### [Directions]
Check every line of the data below for the word "block" and say how many have it, without further comment.

Dataset entries:
○ ○ ○ ○ ○ ○ ○

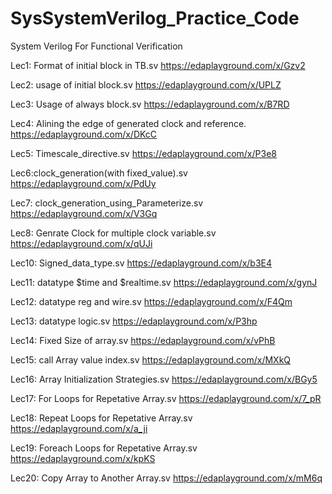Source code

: # SysSystemVerilog_Practice_Code
System Verilog For Functional Verification

Lec1: Format of initial block in TB.sv
https://edaplayground.com/x/Gzv2

Lec2: usage of initial block.sv
https://edaplayground.com/x/UPLZ   

Lec3: Usage of always block.sv
https://edaplayground.com/x/B7RD

Lec4: Alining the edge of generated clock and reference.
https://edaplayground.com/x/DKcC

Lec5: Timescale_directive.sv
https://edaplayground.com/x/P3e8

Lec6:clock_generation(with fixed_value).sv
https://edaplayground.com/x/PdUy

Lec7: clock_generation_using_Parameterize.sv
https://edaplayground.com/x/V3Gq

Lec8: Genrate Clock for multiple clock variable.sv
https://edaplayground.com/x/qUJi

Lec10: Signed_data_type.sv
https://edaplayground.com/x/b3E4

Lec11: datatype $time and $realtime.sv
https://edaplayground.com/x/gynJ

Lec12: datatype reg and wire.sv
https://edaplayground.com/x/F4Qm

Lec13: datatype logic.sv
https://edaplayground.com/x/P3hp

Lec14: Fixed Size of array.sv
https://edaplayground.com/x/vPhB

Lec15: call Array value index.sv
https://edaplayground.com/x/MXkQ

Lec16: Array Initialization Strategies.sv
https://edaplayground.com/x/BGy5

Lec17: For Loops for Repetative Array.sv
https://edaplayground.com/x/7_pR

Lec18: Repeat Loops for Repetative Array.sv
https://edaplayground.com/x/a_ji

Lec19: Foreach Loops for Repetative Array.sv
https://edaplayground.com/x/kpKS

Lec20: Copy Array to Another Array.sv
https://edaplayground.com/x/mM6q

○ ○ ○ ○ ○ ○ ○

### [Solution to the exercise]
3